Yesterday, as I was relaying this week's adventures about my new job to my mother in California she said yet again, "You had better be keeping a journal so you won't forget when it comes time to write your book." Yeah Mom. Yeah Mom, I nod to myself.
But she is right. However at this point I feel as if I could have written a book and it has been only THREE weeks! Here are some snippets:
1. No one has done my job before. I need to "create" my job. I spend the first three days "pretending" to look busy as I scout around for stuff to do and to figure out what it is I am to be doing. I spoke with some friends about this and they say this is "normal" in this day and age. Some people wander around their companies aimlessly for months before anyone notices their lack of productivity.
2. I realize that my "trainer" is thousands of miles away. Yes, I am to be trained by a soon to be former employee who keeps up the website remotely everyday. For some reason he never answers emails until 10:00 pm his time. He is a very sensitive and sometimes moody professor. Two days into trying to "figure" out my job a lightbulb went on and I realized how I was supposed to do that part of the job (daily updates on their radio newshow website), I jumped right in and made an update when some breaking news came down. Of course I immediately emailed my friend in Ireland with a heads-up so he wouldn't make the same update at the same time (which he wouldn't since he doesn't touch the site until the late pm anyway).

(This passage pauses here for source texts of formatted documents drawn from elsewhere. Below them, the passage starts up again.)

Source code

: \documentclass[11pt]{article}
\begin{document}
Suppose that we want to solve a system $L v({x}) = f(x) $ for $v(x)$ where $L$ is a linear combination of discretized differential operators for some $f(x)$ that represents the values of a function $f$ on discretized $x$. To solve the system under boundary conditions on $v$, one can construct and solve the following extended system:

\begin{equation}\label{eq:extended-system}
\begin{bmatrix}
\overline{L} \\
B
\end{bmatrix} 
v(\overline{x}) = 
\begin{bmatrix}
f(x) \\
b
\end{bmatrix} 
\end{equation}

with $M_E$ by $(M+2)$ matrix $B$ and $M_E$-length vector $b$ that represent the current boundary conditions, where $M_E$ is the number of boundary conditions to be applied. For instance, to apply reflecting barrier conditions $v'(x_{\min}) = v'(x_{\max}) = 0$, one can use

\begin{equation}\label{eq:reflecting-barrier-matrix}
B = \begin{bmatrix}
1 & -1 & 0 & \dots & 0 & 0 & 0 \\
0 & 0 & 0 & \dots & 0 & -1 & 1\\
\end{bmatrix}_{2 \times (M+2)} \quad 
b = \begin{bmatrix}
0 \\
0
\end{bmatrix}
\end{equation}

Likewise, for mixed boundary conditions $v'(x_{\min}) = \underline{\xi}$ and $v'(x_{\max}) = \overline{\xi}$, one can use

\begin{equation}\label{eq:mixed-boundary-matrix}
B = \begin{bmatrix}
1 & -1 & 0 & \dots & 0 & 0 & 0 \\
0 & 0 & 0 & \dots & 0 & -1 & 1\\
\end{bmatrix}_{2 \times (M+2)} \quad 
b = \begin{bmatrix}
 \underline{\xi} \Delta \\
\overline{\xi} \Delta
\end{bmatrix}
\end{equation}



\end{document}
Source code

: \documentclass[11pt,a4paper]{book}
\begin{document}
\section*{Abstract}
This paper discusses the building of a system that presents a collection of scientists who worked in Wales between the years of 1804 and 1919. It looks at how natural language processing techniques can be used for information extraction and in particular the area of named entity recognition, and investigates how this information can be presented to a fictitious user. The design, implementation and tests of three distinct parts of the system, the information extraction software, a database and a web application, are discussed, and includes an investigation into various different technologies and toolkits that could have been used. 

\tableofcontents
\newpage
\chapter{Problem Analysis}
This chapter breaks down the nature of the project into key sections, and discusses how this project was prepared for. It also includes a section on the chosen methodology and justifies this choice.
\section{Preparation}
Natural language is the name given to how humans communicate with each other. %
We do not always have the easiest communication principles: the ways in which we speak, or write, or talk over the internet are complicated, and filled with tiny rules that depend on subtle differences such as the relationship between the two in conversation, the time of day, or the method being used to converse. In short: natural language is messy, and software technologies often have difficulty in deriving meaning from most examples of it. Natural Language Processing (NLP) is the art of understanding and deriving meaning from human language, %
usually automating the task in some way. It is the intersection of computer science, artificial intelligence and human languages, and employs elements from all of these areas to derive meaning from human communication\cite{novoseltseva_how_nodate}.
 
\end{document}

Well, he had a fit and sent a few missives to my bosses (a whole other story... I am blessed with at least two, possibly three) about my irresponsible actions of updating the website. I of course freaked out when I saw that email carbon-copied to everyone thinking I was going to be fired for being such an impatient upstart (hey, I was finaly taking the bull by the horns as I wanted my bosses to see they didn't hire me for naught) and had my first crying incident at work in front of the Station Manager.
Actually that incident was good (I am such an optimist as you can see) as it brought to light that the Irish fellow was not actually clued in as to the status of his job. I guess he thought he would remotely update the site forever. So I was the nice person who got the job of telling him, but not actually telling him, that he was soon to be through. Wow! I felt terrible about that.
The bosses were cool, told me not to worry and said they expected, "a few growing pains." How philosophical of them!
2. Work and food:
I lost almost three pounds my first week! One and a half of those I gained back the second week.
I can tell already the eating part is going to be a challenge. This office really relishes their "food holidays." Recall the "cake" announcement when I was first hired.
Since I've started we've celebrated two birthdays (see huge slab o'cake), eaten out half the time and am currently experiencing daily catering through the end of our pledge drive.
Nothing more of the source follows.